Fquad_symm
plain-language theorem explainer
The quadratic log-cost is invariant under inversion for positive reals. Researchers constructing counterexamples to weak forcing of d'Alembert equations cite this symmetry to separate additive combiners from the full Recognition Composition Law. The proof is a direct simplification that unfolds Fquad as the quadratic applied to the logarithm and invokes the reciprocal logarithm identity.

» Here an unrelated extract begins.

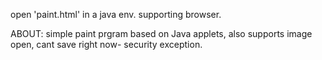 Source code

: open 'paint.html' in a java env. supporting browser.

ABOUT: simple paint prgram based on Java applets,
also supports image open, cant save right now- security exception.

Claim. For every positive real number $x$, $F(x) = F(x^{-1})$, where $F(x) = G(log x)$ and $G(t) = t^2/2$.
background
The module documents that existence of some combiner P satisfying F(xy) + F(x/y) = P(F(x), F(y)) does not force d'Alembert structure on the log-lift. It defines Gquad(t) := t²/2 and sets Fquad(x) := Gquad(log x) = (log x)²/2, which admits the additive combiner P(u,v) := 2u + 2v yet whose shifted lift H(t) := t²/2 + 1 fails d'Alembert. Upstream, F_ofLog is the composition G ∘ log, and the same quadratic appears in the CurvatureGate counterexample.
proof idea
One-line wrapper that applies simp to unfold Fquad as Cost.F_ofLog Gquad, substitutes the quadratic definition, and reduces via Real.log_inv together with the positivity hypothesis to equate the squared terms.
why it matters
The lemma supplies an explicit symmetry used in the module's obstruction argument: weak consistency with an additive combiner is insufficient to recover the Recognition Composition Law or d'Alembert form, so any forcing theorem from ∃P must add nondegeneracy axioms. It sits inside the counterexample construction that separates the quadratic case from the hyperbolic G required by T5 J-uniqueness and the RCL.